Twice as Nice
For the 2018 film "Face of Winter", Jess McMillan and Forrest Jillson visit the skier's paradise of Tordrillo Mountain Lodge and explore the snowy glaciers in Denali National Park—a double adventure in the Last Frontier complete with ski planes, sled dogs, and stunning Northern Lights.
Alaska’s most treacherous and beautiful mountain ranges have long been sought after by explorers in search of adventure. A half century after Alaskan bush pilot Don Sheldon pioneered the first airplane landing on the Ruth Glacier, Jackson locals Forest Jillson and Jess McMillan embark on their own journey through Denali National Park to the Sheldon Hut and Tordrillo Mountain Lodge, this time on skis. The mountains, couloirs, and miles of pristine glaciers can be unforgiving, but it makes the adventure all the more rewarding. Just like the pioneers who came before them, Jillson and McMillan savor the moment, acknowledging the undeniable truth that human spirit needs exploration.
From Snoworld 69 // photos by Cam McLeod
Where to Go
The Big Time
Denali, North America’s highest mountain, is the crown jewel of Denali National Park, a treasure in its own right. With six million acres of wild land, the national park is a playground for summer and winter adventurers alike.

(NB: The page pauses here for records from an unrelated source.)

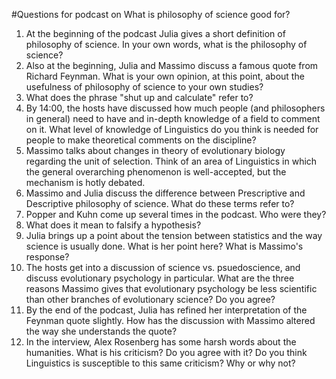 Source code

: #Questions for podcast on What is philosophy of science good for?

1. At the beginning of the podcast Julia gives a short definition of philosophy of science. In your own words, what is the philosophy of science?
1. Also at the beginning, Julia and Massimo discuss a famous quote from Richard Feynman. What is your own opinion, at this point, about the usefulness of philosophy of science to your own studies?
1. What does the phrase "shut up and calculate" refer to?
1. By 14:00, the hosts have discussed how much people (and philosophers in general) need to have and in-depth knowledge of a field to comment on it. What level of knowledge of Linguistics do you think is needed for people to make theoretical comments on the discipline?
1. Massimo talks about changes in theory of evolutionary biology regarding the unit of selection. Think of an area of Linguistics in which the general overarching phenomenon is well-accepted, but the mechanism is hotly debated.
1. Massimo and Julia discuss the difference between Prescriptive and Descriptive philosophy of science. What do these terms refer to?
1. Popper and Kuhn come up several times in the podcast. Who were they?
1. What does it mean to falsify a hypothesis?
1. Julia brings up a point about the tension between statistics and the way science is usually done. What is her point here? What is Massimo's response?
1. The hosts get into a discussion of science vs. psuedoscience, and discuss evolutionary psychology in particular. What are the three reasons Massimo gives that evolutionary psychology be less scientific than other branches of evolutionary science? Do you agree?
1. By the end of the podcast, Julia has refined her interpretation of the Feynman quote slightly. How has the discussion with Massimo altered the way she understands the quote?
1. In the interview, Alex Rosenberg has some harsh words about the humanities. What is his criticism? Do you agree with it? Do you think Linguistics is susceptible to this same criticism? Why or why not?
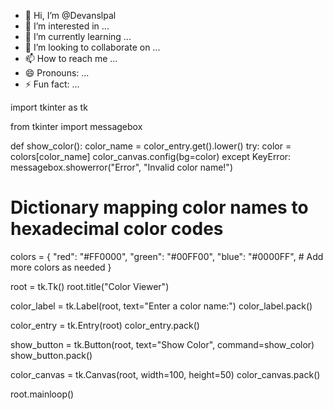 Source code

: - 👋 Hi, I’m @Devanslpal
- 👀 I’m interested in ...
- 🌱 I’m currently learning ...
- 💞️ I’m looking to collaborate on ...
- 📫 How to reach me ...
- 😄 Pronouns: ...
- ⚡ Fun fact: ...

<!---
Devanslpal/Devanslpal is a ✨ special ✨ repository because its `README.md` (this file) appears on your GitHub profile.
You can click the Preview link to take a look at your changes.
--->import tkinter as tk
from tkinter import messagebox

def show_color():
    color_name = color_entry.get().lower()
    try:
        color = colors[color_name]
        color_canvas.config(bg=color)
    except KeyError:
        messagebox.showerror("Error", "Invalid color name!")

# Dictionary mapping color names to hexadecimal color codes
colors = {
    "red": "#FF0000",
    "green": "#00FF00",
    "blue": "#0000FF",
    # Add more colors as needed
}

root = tk.Tk()
root.title("Color Viewer")

color_label = tk.Label(root, text="Enter a color name:")
color_label.pack()

color_entry = tk.Entry(root)
color_entry.pack()

show_button = tk.Button(root, text="Show Color", command=show_color)
show_button.pack()

color_canvas = tk.Canvas(root, width=100, height=50)
color_canvas.pack()

root.mainloop()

The easiest entry to Alaska is via the Anchorage or Fairbanks airport. From there, rent a car or hop on a bus or train to get to Denali’s entrance at Mile 237 on Highway 3.
Be one of the lucky few to access the Don Sheldon Amphitheater in winter with K2 Aviation and stay at the historic Sheldon Mountain House. The cabin sleeps four to six and is surrounded by soaring granite walls and glaciers. Going for luxury over rustic? Stay at the Tordrillo Mountain Lodge, a five-star heli resort complete with private lodges, gourmet chefs, and access to the Tordrillo Range backcountry.

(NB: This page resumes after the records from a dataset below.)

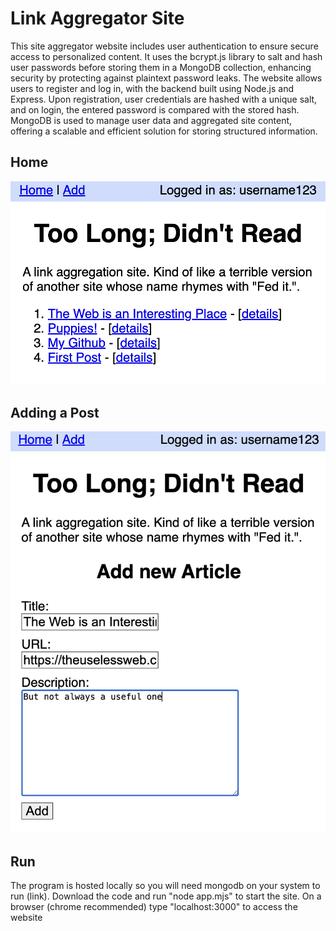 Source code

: # Link Aggregator Site
This site aggregator website includes user authentication to ensure secure access to personalized content. It uses the bcrypt.js library to salt and hash user passwords before storing them in a MongoDB collection, enhancing security by protecting against plaintext password leaks. The website allows users to register and log in, with the backend built using Node.js and Express. Upon registration, user credentials are hashed with a unique salt, and on login, the entered password is compared with the stored hash. MongoDB is used to manage user data and aggregated site content, offering a scalable and efficient solution for storing structured information.


## Home
![Home](/Documentation/Home.png "Home Page")

## Adding a Post
![Add-Post](/Documentation/Add-Post.png "Adding a Post")


## Run
The program is hosted locally so you will need mongodb on your system to run (link). Download the code and run "node app.mjs" to start the site. On a browser (chrome recommended) type "localhost:3000" to access the website
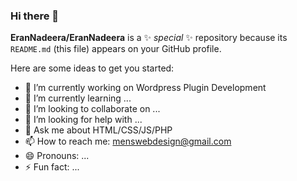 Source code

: ### Hi there 👋

**EranNadeera/EranNadeera** is a ✨ _special_ ✨ repository because its `README.md` (this file) appears on your GitHub profile.

Here are some ideas to get you started:

- 🔭 I’m currently working on Wordpress Plugin Development
- 🌱 I’m currently learning ...
- 👯 I’m looking to collaborate on ...
- 🤔 I’m looking for help with ...
- 💬 Ask me about HTML/CSS/JS/PHP
- 📫 How to reach me: menswebdesign@gmail.com
- 😄 Pronouns: ...
- ⚡ Fun fact: ...


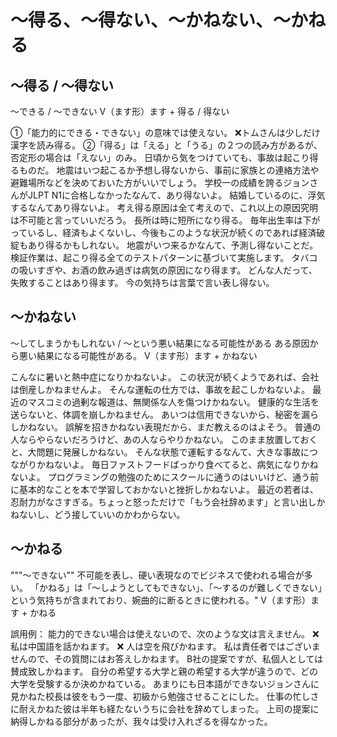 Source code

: # 〜得る、〜得ない、〜かねない、〜かねる
## 〜得る / 〜得ない
〜できる / 〜できない
V（ます形）ます + 得る / 得ない


①「能力的にできる・できない」の意味では使えない。 ❌トムさんは少しだけ漢字を読み得る。
②「得る」は「える」と「うる」の２つの読み方があるが、否定形の場合は「えない」のみ。
日頃から気をつけていても、事故は起こり得るものだ。
地震はいつ起こるか予想し得ないから、事前に家族との連絡方法や避難場所などを決めておいた方がいいでしょう。
学校一の成績を誇るジョンさんがJLPT N1に合格しなかったなんて、あり得ないよ。
結婚しているのに、浮気するなんてあり得ないよ。
考え得る原因は全て考えので、これ以上の原因究明は不可能と言っていいだろう。
長所は時に短所になり得る。
毎年出生率は下がっているし、経済もよくないし、今後もこのような状況が続くのであれば経済破綻もあり得るかもしれない。
地震がいつ来るかなんて、予測し得ないことだ。
検証作業は、起こり得る全てのテストパターンに基づいて実施します。
タバコの吸いすぎや、お酒の飲み過ぎは病気の原因になり得ます。
どんな人だって、失敗することはあり得ます。
今の気持ちは言葉で言い表し得ない。


## 〜かねない
〜してしまうかもしれない / 〜という悪い結果になる可能性がある   ある原因から悪い結果になる可能性がある。
V（ます形）ます + かねない


こんなに暑いと熱中症になりかねないよ。
この状況が続くようであれば、会社は倒産しかねませんよ。
そんな運転の仕方では、事故を起こしかねないよ。
最近のマスコミの過剰な報道は、無関係な人を傷つけかねない。
健康的な生活を送らないと、体調を崩しかねません。
あいつは信用できないから、秘密を漏らしかねない。
誤解を招きかねない表現だから、まだ教えるのはよそう。
普通の人ならやらないだろうけど、あの人ならやりかねない。
このまま放置しておくと、大問題に発展しかねない。
そんな状態で運転するなんて、大きな事故につながりかねないよ。
毎日ファストフードばっかり食べてると、病気になりかねないよ。
プログラミングの勉強のためにスクールに通うのはいいけど、通う前に基本的なことを本で学習しておかないと挫折しかねないよ。
最近の若者は、忍耐力がなさすぎる。ちょっと怒っただけで「もう会社辞めます」と言い出しかねないし、どう接していいのかわからない。
## 〜かねる
"""〜できない"" 不可能を表し、硬い表現なのでビジネスで使われる場合が多い。
「かねる」は「～しようとしてもできない」、「〜するのが難しくできない」という気持ちが含まれており、婉曲的に断るときに使われる。"
V（ます形）ます + かねる


誤用例： 能力的できない場合は使えないので、次のような文は言えません。  ❌ 私は中国語を話かねます。 ❌ 人は空を飛びかねます。
私は責任者ではございませんので、その質問にはお答えしかねます。
B社の提案ですが、私個人としては賛成致しかねます。
自分の希望する大学と親の希望する大学が違うので、どの大学を受験するか決めかねている。
あまりにも日本語ができないジョンさんに見かねた校長は彼をもう一度、初級から勉強させることにした。
仕事の忙しさに耐えかねた彼は半年も経たないうちに会社を辞めてしまった。
上司の提案に納得しかねる部分があったが、我々は受け入れざるを得なかった。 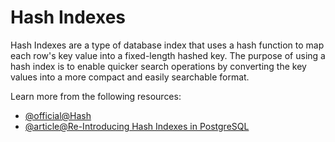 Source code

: # Hash Indexes

Hash Indexes are a type of database index that uses a hash function to map each row's key value into a fixed-length hashed key. The purpose of using a hash index is to enable quicker search operations by converting the key values into a more compact and easily searchable format.

Learn more from the following resources:

- [@official@Hash](https://www.postgresql.org/docs/current/indexes-types.html#INDEXES-TYPES-HASH)
- [@article@Re-Introducing Hash Indexes in PostgreSQL](https://hakibenita.com/postgresql-hash-index) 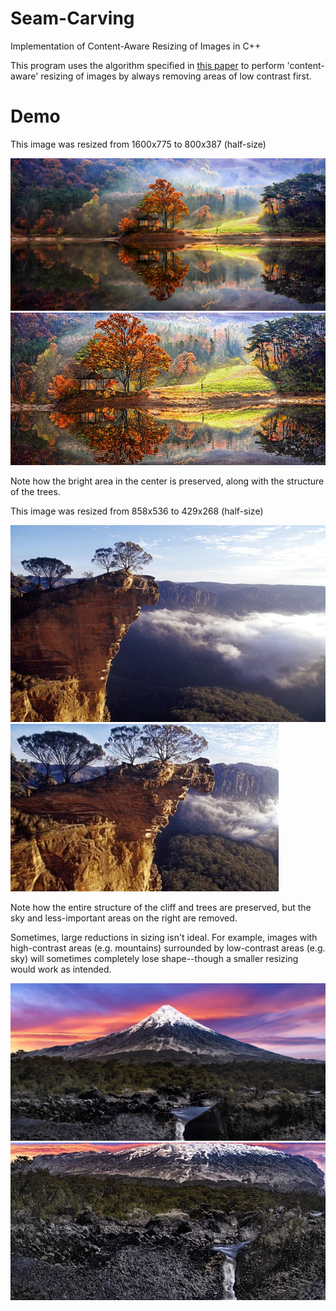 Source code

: # Seam-Carving
Implementation of Content-Aware Resizing of Images in C++

This program uses the algorithm specified in [this paper](http://graphics.cs.cmu.edu/courses/15-463/2013_fall/hw/proj3-seamcarving/imret.pdf) to perform 'content-aware' resizing of images by always removing areas of low contrast first.

# Demo

This image was resized from 1600x775 to 800x387 (half-size)

![](Seam%20Carving/Original%20Demo%20Scenes/sceneMedium2.jpg)
![](Seam%20Carving/Demo%20Resizing/medium2%20800x387.jpg)

Note how the bright area in the center is preserved, along with the structure of the trees.


This image was resized from 858x536 to 429x268 (half-size)

![](Seam%20Carving/Original%20Demo%20Scenes/sceneSmall3.jpg)
![](Seam%20Carving/Demo%20Resizing/small3%20429x268.jpg)

Note how the entire structure of the cliff and trees are preserved, but the sky and less-important areas on the right are removed.


Sometimes, large reductions in sizing isn't ideal. For example, images with high-contrast areas (e.g. mountains) surrounded by low-contrast areas (e.g. sky) will sometimes completely lose shape--though a smaller resizing would work as intended.

![](Seam%20Carving/Original%20Demo%20Scenes/sceneMedium1.jpg)
![](Seam%20Carving/Demo%20Resizing/medium1%20600x300.jpg)
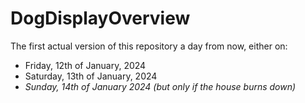 # DogDisplayOverview

The first actual version of this repository a day from now, either on:
- Friday, 12th of January, 2024
- Saturday, 13th of January, 2024 
- *Sunday, 14th of January 2024 (but only if the house burns down)*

Jillson and McMillan regroup after their first heli drop from Tordrillo Mountain Lodge.
The ski plane departs from Winterlake Lodge after dropping the group at the 15-acre backcountry outpost. One of the lodge pups wishes safe travels.

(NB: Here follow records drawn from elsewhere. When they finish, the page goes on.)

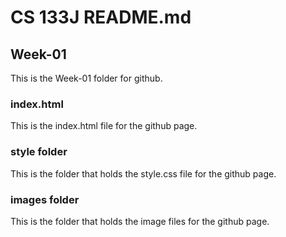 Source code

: # CS 133J README.md

## Week-01
This is the Week-01 folder for github.

### index.html
This is the index.html file for the github page.

### style folder
This is the folder that holds the style.css file for the github page.

### images folder
This is the folder that holds the image files for the github page.
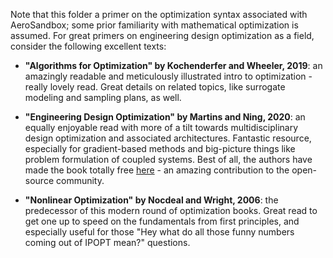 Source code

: Note that this folder a primer on the optimization syntax associated with AeroSandbox; some prior familiarity with mathematical optimization is assumed. For great primers on engineering design optimization as a field, consider the following excellent texts:

* **"Algorithms for Optimization" by Kochenderfer and Wheeler, 2019**: an amazingly readable and meticulously illustrated intro to optimization - really lovely read. Great details on related topics, like surrogate modeling and sampling plans, as well.

* **"Engineering Design Optimization" by Martins and Ning, 2020**: an equally enjoyable read with more of a tilt towards multidisciplinary design optimization and associated architectures. Fantastic resource, especially for gradient-based methods and big-picture things like problem formulation of coupled systems. Best of all, the authors have made the book totally free [here](http://flowlab.groups.et.byu.net/mdobook.pdf) - an amazing contribution to the open-source community.

* **"Nonlinear Optimization" by Nocdeal and Wright, 2006**: the predecessor of this modern round of optimization books. Great read to get one up to speed on the fundamentals from first principles, and especially useful for those "Hey what do all those funny numbers coming out of IPOPT mean?" questions. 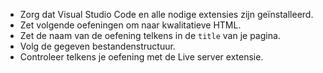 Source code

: - Zorg dat Visual Studio Code en alle nodige extensies zijn geïnstalleerd.
- Zet volgende oefeningen om naar kwalitatieve HTML.
- Zet de naam van de oefening telkens in de `title` van je pagina.
- Volg de gegeven bestandenstructuur.
- Controleer telkens je oefening met de Live server extensie.
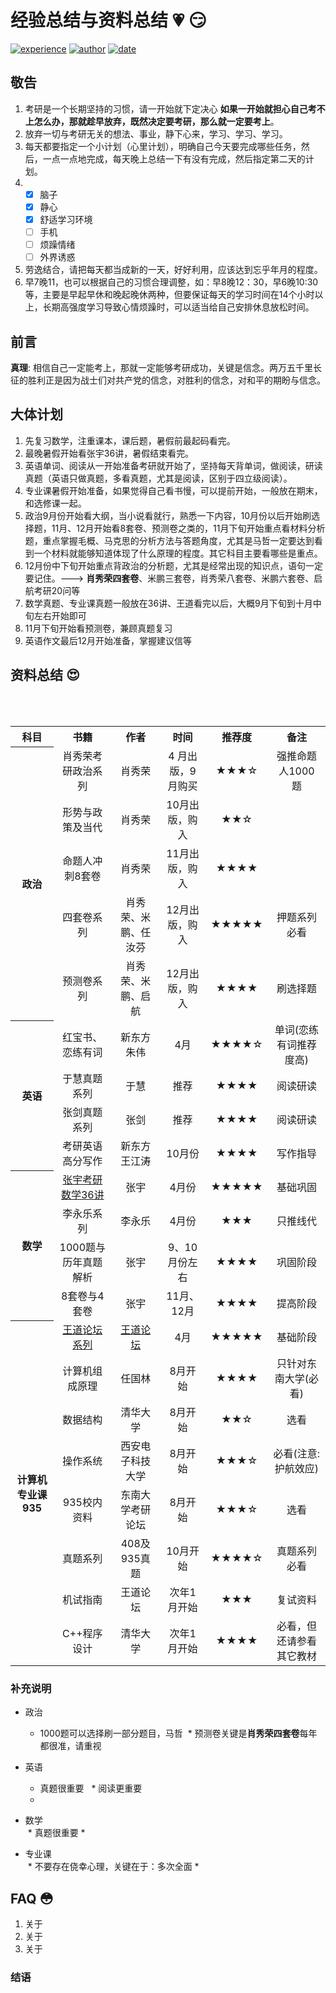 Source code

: # 经验总结与资料总结 :heartpulse: :smirk:
[![experience][1]]() [![author][2]]() [![date][3]]()

## 敬告 
1. 考研是一个长期坚持的习惯，请一开始就下定决心 **如果一开始就担心自己考不上怎么办，那就趁早放弃，既然决定要考研，那么就一定要考上**。
2. 放弃一切与考研无关的想法、事业，静下心来，学习、学习、学习。
3. 每天都要指定一个小计划（心里计划），明确自己今天要完成哪些任务，然后，一点一点地完成，每天晚上总结一下有没有完成，然后指定第二天的计划。
4. 
   - [x] 脑子
   - [x] 静心
   - [x] 舒适学习环境
   - [ ] 手机
   - [ ] 烦躁情绪
   - [ ] 外界诱惑
5. 劳逸结合，请把每天都当成新的一天，好好利用，应该达到忘乎年月的程度。
6. 早7晚11，也可以根据自己的习惯合理调整，如：早8晚12：30，早6晚10:30等，主要是早起早休和晚起晚休两种，但要保证每天的学习时间在14个小时以上，长期高强度学习导致心情烦躁时，可以适当给自己安排休息放松时间。
## 前言
**真理**: 相信自己一定能考上，那就一定能够考研成功，关键是信念。两万五千里长征的胜利正是因为战士们对共产党的信念，对胜利的信念，对和平的期盼与信念。
## 大体计划 
1. 先复习数学，注重课本，课后题，暑假前最起码看完。
2. 最晚暑假开始看张宇36讲，暑假结束看完。
3. 英语单词、阅读从一开始准备考研就开始了，坚持每天背单词，做阅读，研读真题（英语只做真题，多看真题，尤其是阅读，区别于四立级阅读）。
4. 专业课暑假开始准备，如果觉得自己看书慢，可以提前开始，一般放在期末，和选修课一起。
5. 政治9月份开始看大纲，当小说看就行，熟悉一下内容，10月份以后开始刷选择题，11月、12月开始看8套卷、预测卷之类的，11月下旬开始重点看材料分析题，重点掌握毛概、马克思的分析方法与答题角度，尤其是马哲一定要达到看到一个材料就能够知道体现了什么原理的程度。其它科目主要看哪些是重点。
6. 12月份中下旬开始重点背政治的分析题，尤其是经常出现的知识点，语句一定要记住。---> **肖秀荣四套卷**、米鹏三套卷，肖秀荣八套卷、米鹏六套卷、启航考研20问等
7. 数学真题、专业课真题一般放在36讲、王道看完以后，大概9月下旬到十月中旬左右开始即可
8. 11月下旬开始看预测卷，兼顾真题复习
9. 英语作文最后12月开始准备，掌握建议信等

## 资料总结 :heart_eyes:


<table>

<tr>
  <th>科目</th>
  <th>书籍</th>
  <th>作者</th>
  <th>时间</th>
  <th>推荐度</th>
  <th>备注</th>
</tr>

<tr>
  <th rowspan="5">政治</th>
  <td align="center">肖秀荣考研政治系列</td>
  <td align="center">肖秀荣</td>
   <td align="center">4 月出版，9 月购买</td>
    <td align="center">★★★☆</td>
    <td align="center">强推命题人1000 题</td>
</tr>

<tr>
  <td align="center">形势与政策及当代</td>
   <td align="center">肖秀荣</td>
    <td align="center">10月出版，购入</td>
     <td align="center">★★☆</td>
     <td> </td>
</tr>

<tr>
  <td align="center">命题人冲刺8套卷</td>
   <td align="center">肖秀荣</td>
    <td align="center">11月出版，购入</td>
     <td align="center">★★★★</td>
     <td>  </td>
</tr>

<tr>
  <td align="center">四套卷系列</td>
   <td align="center">肖秀荣、米鹏、任汝芬</td>
    <td align="center">12月出版，购入</td>
     <td align="center">★★★★★</td>
     <td align="center">押题系列必看</td>
</tr>

<tr>
  <td align="center">预测卷系列</td>
   <td align="center">肖秀荣、米鹏、启航</td>
    <td align="center">12月出版，购入</td>
     <td align="center">★★★★</td>
     <td align="center">刷选择题</td>
</tr>

<tr>
<th rowspan="4">英语</th>
 <td align="center">红宝书、恋练有词</td>
  <td align="center">新东方朱伟</td>
    <td align="center">4月</td>
     <td align="center">★★★★☆</td>
     <td align="center">单词(恋练有词推荐度高)</td>
</tr>

<tr>
  <td align="center">于慧真题系列</td>
  <td align="center">于慧</td>
    <td align="center">推荐</td>
     <td align="center">★★★★</td>
     <td align="center">阅读研读</td>
</tr>

<tr>
 <td align="center">张剑真题系列</td>
  <td align="center">张剑</td>
    <td align="center">推荐</td>
     <td align="center">★★★★</td>
     <td align="center">阅读研读</td>
</tr>

<tr>
 <td align="center">考研英语高分写作</td>
  <td align="center">新东方王江涛</td>
    <td align="center">10月份</td>
     <td align="center">★★★★</td>
     <td align="center">写作指导</td>
</tr>

<tr>
  <th rowspan="4">数学</th>
  <td align="center"><a href="https://sjytts.tmall.com/">张宇考研数学36讲</a></td>
  <td align="center">张宇</td>
    <td align="center">4月份</td>
     <td align="center">★★★★★</td>
     <td align="center">基础巩固</td>
</tr>

<tr>
<td align="center">李永乐系列</td>
  <td align="center">李永乐</td>
    <td align="center">4月份</td>
     <td align="center">★★★</td>
     <td align="center">只推线代</td>
</tr>

<tr>
<td align="center">1000题与历年真题解析</td>
  <td align="center">张宇</td>
    <td align="center">9、10月份左右</td>
     <td align="center">★★★★</td>
     <td align="center">巩固阶段</td>
</tr>

<tr>
<td align="center">8套卷与4套卷</td>
  <td align="center">张宇</td>
    <td align="center">11月、12月</td>
     <td align="center">★★★★</td>
     <td align="center">提高阶段</td>
</tr>

<tr>
  <th rowspan="8">计算机专业课935</th>
  <td align="center"><a href="https://item.taobao.com/item.htm?id=538183939081">王道论坛系列</a></td>
  <td align="center"><a href="http://www.cskaoyan.com/forum.php">王道论坛</a></td>
    <td align="center">4月</td>
     <td align="center">★★★★★</td>
     <td align="center">基础阶段</td>
</tr>

<tr>
  <td align="center">计算机组成原理</td>
  <td align="center">任国林</td>
    <td align="center">8月开始</td>
     <td align="center">★★★★</td>
     <td align="center">只针对东南大学(必看)</td>
</tr>

<tr>
  <td align="center">数据结构</td>
  <td align="center">清华大学</td>
    <td align="center">8月开始</td>
     <td align="center">★★☆</td>
     <td align="center">选看</td>
</tr>

<tr>
  <td align="center">操作系统</td>
  <td align="center">西安电子科技大学</td>
    <td align="center">8月开始</td>
     <td align="center">★★★☆</td>
     <td align="center">必看(注意:护航效应)</td>
</tr>

<tr>
  <td align="center">935校内资料</td>
  <td align="center">东南大学考研论坛</td>
    <td align="center">8月开始</td>
     <td align="center">★★★☆</td>
     <td align="center">选看</td>
</tr>

<tr>
  <td align="center">真题系列</td>
  <td align="center">408及935真题</td>
    <td align="center">10月开始</td>
     <td align="center">★★★★☆</td>
     <td align="center">真题系列必看</td>
</tr>

<tr>
  <td align="center">机试指南</td>
  <td align="center">王道论坛</td>
    <td align="center">次年1月开始</td>
     <td align="center">★★★</td>
     <td align="center">复试资料</td>
</tr>

<tr>
  <td align="center">C++程序设计</td>
  <td align="center">清华大学</td>
    <td align="center">次年1月开始</td>
     <td align="center">★★★★</td>
     <td align="center">必看，但还请参看其它教材</td>
</tr>

</table>

### 补充说明
* 政治   
  * 1000题可以选择刷一部分题目，马哲
  * 预测卷关键是**肖秀荣四套卷**每年都很准，请重视    
   
* 英语    
   * 真题很重要
   * 阅读更重要
   * 
  
* 数学     
  * 真题很重要
  * 
  
* 专业课      
  * 不要存在侥幸心理，关键在于：多次全面 
  * 
## FAQ :flushed:
1. 关于
2. 关于
3. 关于

### 结语 


[1]:https://img.shields.io/badge/experience-share-brightgreen.svg
[2]:https://img.shields.io/badge/Author-AutuanLiu-green.svg
[3]:https://img.shields.io/badge/date-2017/3/25-green.svg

Jillson airs it out on the playful, low-angle slopes on the runout to the heli pickup at Tordrillo Mountain Lodge.
McMillan takes over mushing duties at Winterlake Lodge. The lodge is home to 20 Alaskan Husky sled dogs.
The Aurora Borealis on full display above the main lodge at Tordrillo in late March. The Northern Lights typically make an appearance between September and April.
McMillan lays tracks down Ruth Glacier on the first day of the expedition.
Jillson and McMillan spend some downtime in sleepy Talkeetna, a Denali National Park gateway town that doesn’t come to life until late spring and summer.
McMillan readies herself for a walk in the backcountry over Denali’s Ruth Glacier; booting up for an early departure from Denali's Sheldon Mountain House, where the athletes and crew posted up for seven-day stay. The mountain house is located at 5,800 feet above Ruth Gorge, about 10 miles from the flanks of Mt. Denali.
Words from Jess McMillan
If McMillan weren’t a professional skier, she really has no clue what else she would be. So, it’s a good thing the whole professional ski bum thing worked out. The Freeride World Tour champion has won more freeskiing comps than any other skier and has been a regular fixture in WME films since 2011.
“There’s a true sense of wild about Denali. Flying in, you see no traces of anything. It’s just mother nature, huge peaks, and raw beauty. For me, the best part about it was knowing that all the tracks we’d left—everything we’d done since getting there—would be erased with the next snowfall. There’s this sense that no one else has been there yet, that we’re the first people to ever do this—of course, we’re not, but that’s what it feels like because everything looks so pristine.
On a trip like Denali, you know you’re going to be human-powered. You need to prepare both physically and mentally for that. The best way to get in shape; just go skiing. I live in Jackson Hole, in my mind one of the best training grounds. We’ve got 4,000 feet of vert. One of my favorite training routines is to take a tram up and race down. That definitely gets the legs in shape.
Every trip with WME feels like a big adventure. The only expectation is to record what happens on the trip. There isn’t this pressure of feeling like I need to ski the gnarliest line of that I need to perform a certain way. It’s about going to new places, meeting the mountains, meeting the people, and then telling that story. That’s what I love about WME: it’s about the experience, the adventure, the culture, and the people of skiing.